WHAT YOU SHOULD DO:
Note the line where "Udover de kendte" appears in the data below; write it out exactly, along with every line that comes after it to the end.

Saved data entries:

-=-=-

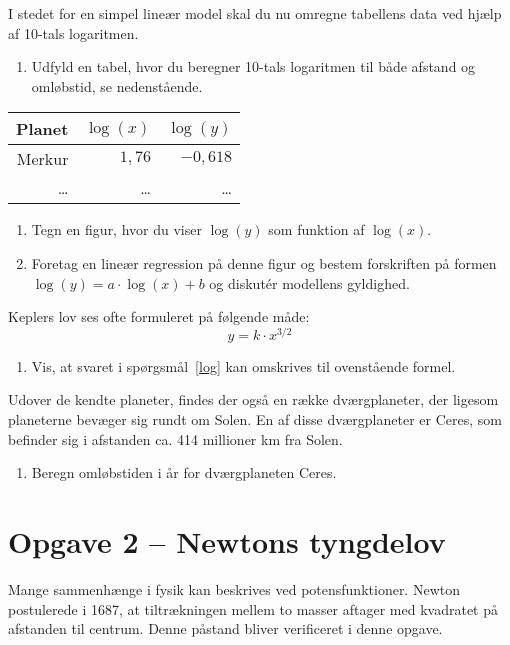 \documentclass[12pt,oneside,a4paper]{article}
\theoremstyle{plain}
\begin{document}
I stedet for en simpel lineær model skal du nu omregne tabellens data ved hjælp af 
10-tals logaritmen.
\begin{enumerate}[label=(\alph*) ,resume]
    \item Udfyld en tabel, hvor du beregner 10-tals logaritmen til både afstand
        og omløbstid, se nedenstående.
\end{enumerate}

\begin{center}
\begin{tabular}{|r|r|r|}
    \hline
    Planet  & $\log(x)$   & $\log(y)$ \\
    \hline 
    Merkur  &  $1,76$ &   $-0,618$ \\
    \ldots  & \ldots    & \ldots  \\
    \hline 
\end{tabular}
\end{center}

\begin{enumerate}[label=(\alph*) ,resume]
    \item Tegn en figur, hvor du viser $\log(y)$ som funktion af $\log(x)$.
    \item Foretag en lineær regression på denne figur og bestem forskriften på formen
        $\log(y) = a\cdot\log(x)+b$ og diskutér modellens gyldighed. \label{log}
\end{enumerate}

Keplers lov ses ofte formuleret på følgende måde:
$$
y = k \cdot x^{3/2}
$$
\begin{enumerate}[label=(\alph*) ,resume]
    \item Vis, at svaret i spørgsmål~\ref{log} kan omskrives til ovenstående formel.
\end{enumerate}


Udover de kendte planeter, findes der også en række dværgplaneter, der
ligesom planeterne bevæger sig rundt om Solen. En af disse dværgplaneter er
Ceres, som befinder sig i afstanden ca. 414 millioner km fra Solen.

\begin{enumerate}[label=(\alph*) ,resume]
    \item Beregn omløbstiden i år for dværgplaneten Ceres.
\end{enumerate}

\section*{Opgave 2 -- Newtons tyngdelov}
Mange sammenhænge i fysik kan beskrives ved potensfunktioner. Newton
postulerede i 1687, at tiltrækningen mellem to masser aftager med kvadratet på
afstanden til centrum.  Denne påstand bliver verificeret i denne opgave.
\end{document}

-=-=-

RESPONSE TO THIS EXERCISE:
Udover de kendte planeter, findes der også en række dværgplaneter, der
ligesom planeterne bevæger sig rundt om Solen. En af disse dværgplaneter er
Ceres, som befinder sig i afstanden ca. 414 millioner km fra Solen.

\begin{enumerate}[label=(\alph*) ,resume]
    \item Beregn omløbstiden i år for dværgplaneten Ceres.
\end{enumerate}

\section*{Opgave 2 -- Newtons tyngdelov}
Mange sammenhænge i fysik kan beskrives ved potensfunktioner. Newton
postulerede i 1687, at tiltrækningen mellem to masser aftager med kvadratet på
afstanden til centrum.  Denne påstand bliver verificeret i denne opgave.
\end{document}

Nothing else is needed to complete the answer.